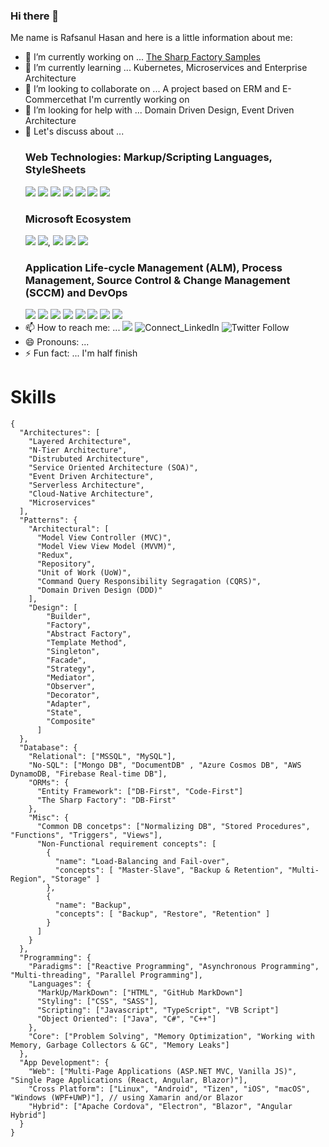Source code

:### Hi there 👋

Me name is Rafsanul Hasan and here is a little information about me:

- 🔭 I’m currently working on ... [The Sharp Factory Samples](https://www.github.com/thesharpfactory/samples)
- 🌱 I’m currently learning ... Kubernetes, Microservices and Enterprise Architecture
- 👯 I’m looking to collaborate on ... A project based on ERM and E-Commercethat I'm currently working on
- 🤔 I’m looking for help with ... Domain Driven Design, Event Driven Architecture
- 💬 Let's discuss about ... 
  ### Web Technologies: Markup/Scripting Languages, StyleSheets
    ![](https://img.shields.io/badge/HTML5-Markup_Language-blue?style=for-the-badge&logo=html5) ![](https://img.shields.io/badge/CSS-StyleSheets-blue?style=for-the-badge&logo=css3) ![](https://img.shields.io/badge/SASS-StyleSheets-blue?style=for-the-badge&logo=sass) ![](https://img.shields.io/badge/JavaScript-Scripting_Language-blue?style=for-the-badge&logo=javascript) ![](https://img.shields.io/badge/TypeScript-Scripting_Language-blue?style=for-the-badge&logo=typescript) ![](https://img.shields.io/badge/Angular-JS_SPA_Framework-blue?style=for-the-badge&logo=angular) ![](https://img.shields.io/badge/React-JS_SPA_Library-blue?style=for-the-badge&logo=react)  
  ### Microsoft Ecosystem
    ![](https://img.shields.io/badge/C%23-Programming_Language-blue?style=for-the-badge&logo=c-sharp) ![](https://img.shields.io/badge/Net_Core-Framework-blue?style=for-the-badge&logo=.net), ![](https://img.shields.io/badge/Xamarin-Cross_Platform_App_Development-blue?style=for-the-badge&logo=Xamarin) ![](https://img.shields.io/badge/Visual_Studio-IDE-blue?style=for-the-badge&logo=visual-studio) ![](https://img.shields.io/badge/Visual_Studio_Code-Code_Editor-blue?style=for-the-badge&logo=visual-studio-code)
  ### Application Life-cycle Management (ALM), Process Management, Source Control & Change Management (SCCM) and DevOps
    ![](https://img.shields.io/badge/Git-SCCM-blue?style=for-the-badge&logo=git) ![](https://img.shields.io/badge/GitHub-SCCM-blue?style=for-the-badge&logo=github) ![](https://img.shields.io/badge/Bit_Bucket-SCCM-blue?style=for-the-badge&logo=bitbucket) ![](https://img.shields.io/badge/GitHub-SCCM-blue?style=for-the-badge&logo=github) ![](https://img.shields.io/badge/Azure_DevOps-DevOps-blue?style=for-the-badge&logo=azure-devops) ![](https://img.shields.io/badge/Azure_Pipelines-CI%2FCD-blue?style=for-the-badge&logo=azure-pipelines) ![](https://img.shields.io/badge/GitHub_Actions-CI%2FCD-blue?style=for-the-badge&logo=github-actions) ![](https://img.shields.io/badge/AppVeyor-CI%2FCD-blue?style=for-the-badge&logo=appveyor) 
- 📫 How to reach me: ... ![](https://img.shields.io/badge/Email-rafsanulhasan%40outlook.com-blue?style=social&logo=microsoft-outlook) ![Connect_LinkedIn](https://img.shields.io/badge/Connect-rafsanulhasan-blue?style=social&logo=LinkedIn) ![Twitter Follow](https://img.shields.io/twitter/follow/rafsanulhasan?style=social)
- 😄 Pronouns: ...
- ⚡ Fun fact: ... I'm half finish

# Skills
```
{
  "Architectures": [
    "Layered Architecture",
    "N-Tier Architecture",
    "Distrubuted Architecture",
    "Service Oriented Architecture (SOA)", 
    "Event Driven Architecture", 
    "Serverless Architecture",
    "Cloud-Native Architecture",
    "Microservices"
  ],  
  "Patterns": {
    "Architectural": [
      "Model View Controller (MVC)", 
      "Model View View Model (MVVM)", 
      "Redux", 
      "Repository", 
      "Unit of Work (UoW)", 
      "Command Query Responsibility Segragation (CQRS)", 
      "Domain Driven Design (DDD)"
    ],      
    "Design": [
        "Builder", 
        "Factory", 
        "Abstract Factory",         
        "Template Method", 
        "Singleton", 
        "Facade", 
        "Strategy", 
        "Mediator", 
        "Observer", 
        "Decorator", 
        "Adapter", 
        "State", 
        "Composite"
      ]
  },
  "Database": {
    "Relational": ["MSSQL", "MySQL"],
    "No-SQL": ["Mongo DB", "DocumentDB" , "Azure Cosmos DB", "AWS DynamoDB, "Firebase Real-time DB"],    
    "ORMs": {
      "Entity Framework": ["DB-First", "Code-First"]
      "The Sharp Factory": "DB-First"
    },
    "Misc": {
      "Common DB concetps": ["Normalizing DB", "Stored Procedures", "Functions", "Triggers", "Views"],
      "Non-Functional requirement concepts": [
        {
          "name": "Load-Balancing and Fail-over",
          "concepts": [ "Master-Slave", "Backup & Retention", "Multi-Region", "Storage" ]
        },
        {
          "name": "Backup",
          "concepts": [ "Backup", "Restore", "Retention" ]
        }
      ]
    }
  },
  "Programming": {
    "Paradigms": ["Reactive Programming", "Asynchronous Programming", "Multi-threading", "Parallel Programming"],
    "Languages": {
      "MarkUp/MarkDown": ["HTML", "GitHub MarkDown"]
      "Styling": ["CSS", "SASS"],
      "Scripting": ["Javascript", "TypeScript", "VB Script"]
      "Object Oriented": ["Java", "C#", "C++"]
    },
    "Core": ["Problem Solving", "Memory Optimization", "Working with Memory, Garbage Collectors & GC", "Memory Leaks"]
  },
  "App Development": {
    "Web": ["Multi-Page Applications (ASP.NET MVC, Vanilla JS)", "Single Page Applications (React, Angular, Blazor)"],
    "Cross Platform": ["Linux", "Android", "Tizen", "iOS", "macOS", "Windows (WPF+UWP)"], // using Xamarin and/or Blazor
    "Hybrid": ["Apache Cordova", "Electron", "Blazor", "Angular Hybrid"]
  }
}
```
::::::::
Problem to solve —
A single integer is the expected output: the number of lines in the data that include the word "Event".

Answer below —
2